Dov’è l’inganno, il frame mediatico? Quelle norme furono elaborate in un altro contesto socio-economico, un contesto nel quale la nostra posizione debitoria netta sull’estero era fortemente a rischio, mentre oggi è fortemente diminuita attestandosi al 6,7% del PIL. Ecco l’urgenza, la minaccia con cui aggirare la chiara indicazione elettorale (di rottura) espressa dal popolo italiano: un ipotetico aumento dell’IVA che il nuovo Governo erediterà dal Governo Renzi, il quale aveva fissato nel 2015 la necessità di rivedere la spesa, per 12,8 miliardi nel 2016, 19,2 miliardi nel 2017 e 22 miliardi dal 2018. Ad oggi il risultato finale è un aumento automatico delle imposte indirette pari a 19,6 miliardi dal 2018.
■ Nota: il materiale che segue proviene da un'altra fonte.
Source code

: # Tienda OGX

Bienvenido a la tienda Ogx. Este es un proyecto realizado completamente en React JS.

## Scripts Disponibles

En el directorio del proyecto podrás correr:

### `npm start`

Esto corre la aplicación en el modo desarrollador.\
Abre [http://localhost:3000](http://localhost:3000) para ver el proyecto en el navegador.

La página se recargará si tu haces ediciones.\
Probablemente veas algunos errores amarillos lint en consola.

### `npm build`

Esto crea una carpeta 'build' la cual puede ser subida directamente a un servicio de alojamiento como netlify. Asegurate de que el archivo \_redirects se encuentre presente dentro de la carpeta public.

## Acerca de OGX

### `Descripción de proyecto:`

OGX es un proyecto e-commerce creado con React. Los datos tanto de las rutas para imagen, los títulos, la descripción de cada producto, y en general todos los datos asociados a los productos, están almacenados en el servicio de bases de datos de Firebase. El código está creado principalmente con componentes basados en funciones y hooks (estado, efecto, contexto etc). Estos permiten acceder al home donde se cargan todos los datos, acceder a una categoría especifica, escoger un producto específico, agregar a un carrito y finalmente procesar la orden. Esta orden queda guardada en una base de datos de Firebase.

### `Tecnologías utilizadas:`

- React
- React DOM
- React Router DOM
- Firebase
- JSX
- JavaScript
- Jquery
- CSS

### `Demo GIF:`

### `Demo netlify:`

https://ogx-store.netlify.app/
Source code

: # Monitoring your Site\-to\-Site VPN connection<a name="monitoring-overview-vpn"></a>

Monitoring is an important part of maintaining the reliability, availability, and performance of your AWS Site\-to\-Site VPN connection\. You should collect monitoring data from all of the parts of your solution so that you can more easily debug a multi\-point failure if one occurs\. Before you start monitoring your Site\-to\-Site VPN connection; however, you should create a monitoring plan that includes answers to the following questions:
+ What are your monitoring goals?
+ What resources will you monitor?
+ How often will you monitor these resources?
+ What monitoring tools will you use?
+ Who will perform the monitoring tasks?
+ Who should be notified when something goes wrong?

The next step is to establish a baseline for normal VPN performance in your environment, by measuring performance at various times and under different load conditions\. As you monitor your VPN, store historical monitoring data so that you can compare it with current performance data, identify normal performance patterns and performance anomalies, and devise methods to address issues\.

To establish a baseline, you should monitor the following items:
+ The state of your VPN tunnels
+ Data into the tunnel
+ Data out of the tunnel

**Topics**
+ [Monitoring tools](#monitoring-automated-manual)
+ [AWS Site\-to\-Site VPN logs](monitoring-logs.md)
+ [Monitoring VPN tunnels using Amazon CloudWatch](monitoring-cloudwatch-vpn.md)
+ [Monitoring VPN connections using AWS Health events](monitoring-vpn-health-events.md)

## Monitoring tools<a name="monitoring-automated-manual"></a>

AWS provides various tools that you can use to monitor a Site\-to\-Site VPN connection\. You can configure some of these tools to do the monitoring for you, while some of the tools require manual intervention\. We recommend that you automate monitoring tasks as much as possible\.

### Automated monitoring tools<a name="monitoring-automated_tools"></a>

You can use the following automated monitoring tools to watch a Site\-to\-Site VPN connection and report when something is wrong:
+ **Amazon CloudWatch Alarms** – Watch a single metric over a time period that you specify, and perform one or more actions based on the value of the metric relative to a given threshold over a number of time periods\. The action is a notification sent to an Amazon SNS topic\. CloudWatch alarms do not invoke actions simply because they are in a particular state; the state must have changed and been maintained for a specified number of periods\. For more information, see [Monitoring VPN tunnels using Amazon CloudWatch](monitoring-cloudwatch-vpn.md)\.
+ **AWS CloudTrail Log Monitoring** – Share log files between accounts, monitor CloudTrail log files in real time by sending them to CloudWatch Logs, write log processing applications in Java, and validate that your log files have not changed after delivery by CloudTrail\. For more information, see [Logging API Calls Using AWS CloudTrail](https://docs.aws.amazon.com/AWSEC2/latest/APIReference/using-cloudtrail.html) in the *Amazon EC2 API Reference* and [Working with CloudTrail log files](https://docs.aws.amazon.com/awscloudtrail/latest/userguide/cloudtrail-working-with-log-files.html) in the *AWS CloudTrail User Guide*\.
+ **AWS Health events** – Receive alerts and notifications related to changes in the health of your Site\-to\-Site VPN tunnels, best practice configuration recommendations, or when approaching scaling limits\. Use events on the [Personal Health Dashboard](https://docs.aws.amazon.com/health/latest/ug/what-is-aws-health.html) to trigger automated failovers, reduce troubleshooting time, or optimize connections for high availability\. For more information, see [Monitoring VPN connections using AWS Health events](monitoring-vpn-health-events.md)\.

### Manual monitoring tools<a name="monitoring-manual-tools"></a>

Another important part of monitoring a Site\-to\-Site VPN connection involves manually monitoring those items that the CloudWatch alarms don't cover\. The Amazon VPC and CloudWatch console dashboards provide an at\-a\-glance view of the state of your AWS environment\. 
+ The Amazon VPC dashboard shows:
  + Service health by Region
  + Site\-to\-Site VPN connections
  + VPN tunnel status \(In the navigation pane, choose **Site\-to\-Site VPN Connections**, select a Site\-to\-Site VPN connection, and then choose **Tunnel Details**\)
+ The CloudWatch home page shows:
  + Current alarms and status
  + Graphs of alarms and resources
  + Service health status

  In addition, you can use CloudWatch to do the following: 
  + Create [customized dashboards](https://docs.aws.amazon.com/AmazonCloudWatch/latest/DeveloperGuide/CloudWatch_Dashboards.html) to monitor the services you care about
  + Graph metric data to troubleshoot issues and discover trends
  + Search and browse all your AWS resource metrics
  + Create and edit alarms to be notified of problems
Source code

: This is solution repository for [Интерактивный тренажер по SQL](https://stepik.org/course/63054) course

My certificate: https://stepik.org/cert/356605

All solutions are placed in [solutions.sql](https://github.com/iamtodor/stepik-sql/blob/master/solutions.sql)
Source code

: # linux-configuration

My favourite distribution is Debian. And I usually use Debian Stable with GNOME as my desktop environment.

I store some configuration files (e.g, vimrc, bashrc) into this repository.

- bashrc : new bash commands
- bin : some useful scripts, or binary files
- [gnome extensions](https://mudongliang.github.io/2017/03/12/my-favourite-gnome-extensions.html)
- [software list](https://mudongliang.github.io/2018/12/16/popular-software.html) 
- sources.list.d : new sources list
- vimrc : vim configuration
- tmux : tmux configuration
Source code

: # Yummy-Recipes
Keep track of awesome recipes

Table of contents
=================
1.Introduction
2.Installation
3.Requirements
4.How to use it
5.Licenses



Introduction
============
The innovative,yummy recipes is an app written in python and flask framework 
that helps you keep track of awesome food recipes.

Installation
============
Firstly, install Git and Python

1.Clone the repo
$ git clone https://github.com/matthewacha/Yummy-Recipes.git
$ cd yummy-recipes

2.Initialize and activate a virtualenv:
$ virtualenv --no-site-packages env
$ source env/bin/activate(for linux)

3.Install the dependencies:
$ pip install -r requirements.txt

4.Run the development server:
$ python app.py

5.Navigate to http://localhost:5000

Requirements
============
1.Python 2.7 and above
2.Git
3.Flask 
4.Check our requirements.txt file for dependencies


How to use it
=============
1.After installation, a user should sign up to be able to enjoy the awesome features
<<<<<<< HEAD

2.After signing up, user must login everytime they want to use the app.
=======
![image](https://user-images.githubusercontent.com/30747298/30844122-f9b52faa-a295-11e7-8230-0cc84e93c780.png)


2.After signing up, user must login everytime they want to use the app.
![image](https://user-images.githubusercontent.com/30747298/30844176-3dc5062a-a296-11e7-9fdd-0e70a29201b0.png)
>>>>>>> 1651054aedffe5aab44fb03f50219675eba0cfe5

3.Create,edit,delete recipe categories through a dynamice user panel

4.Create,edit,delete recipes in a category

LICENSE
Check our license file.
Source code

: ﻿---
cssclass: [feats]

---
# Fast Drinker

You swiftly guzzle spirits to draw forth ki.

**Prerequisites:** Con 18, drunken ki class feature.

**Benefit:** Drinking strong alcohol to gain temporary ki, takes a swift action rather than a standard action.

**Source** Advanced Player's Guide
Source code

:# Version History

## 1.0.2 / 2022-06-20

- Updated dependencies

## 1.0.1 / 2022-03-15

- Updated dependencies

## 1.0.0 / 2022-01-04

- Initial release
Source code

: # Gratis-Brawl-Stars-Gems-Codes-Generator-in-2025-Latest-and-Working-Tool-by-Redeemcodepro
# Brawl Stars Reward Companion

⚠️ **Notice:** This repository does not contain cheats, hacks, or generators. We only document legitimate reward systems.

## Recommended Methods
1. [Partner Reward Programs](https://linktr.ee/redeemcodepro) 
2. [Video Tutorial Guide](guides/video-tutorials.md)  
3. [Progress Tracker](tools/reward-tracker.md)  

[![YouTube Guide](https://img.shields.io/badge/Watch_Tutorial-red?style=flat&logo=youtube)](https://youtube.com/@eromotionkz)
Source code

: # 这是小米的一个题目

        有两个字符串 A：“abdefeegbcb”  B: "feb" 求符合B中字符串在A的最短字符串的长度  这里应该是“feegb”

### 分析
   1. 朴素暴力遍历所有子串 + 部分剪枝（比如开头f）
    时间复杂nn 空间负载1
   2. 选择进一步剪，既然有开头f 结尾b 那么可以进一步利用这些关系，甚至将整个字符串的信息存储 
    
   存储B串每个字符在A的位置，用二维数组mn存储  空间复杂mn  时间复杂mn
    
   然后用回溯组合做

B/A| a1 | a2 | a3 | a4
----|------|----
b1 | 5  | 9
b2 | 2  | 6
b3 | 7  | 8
Le clausole di salvaguardia altro non sarebbero quindi che leggi tese a impegnare il futuro esecutivo a consolidamenti fiscali sulla spinta del credo economico (ormai drammaticamente diffuso) secondo il quale sia possibile diminuire il rapporto debito/pil grazie a meri tagli della spesa. La sovranità, nonostante dare la caccia ai populismi costituisca la moda del nostro tempo, appartiene al popolo e quest’ultimo il 4 marzo si è espresso in totale controtendenza rispetto all’ultima uscita di Sergio Mattarella. Ci vuole più spesa pubblica e più deficit, basta austerity e politiche economiche a senso unico.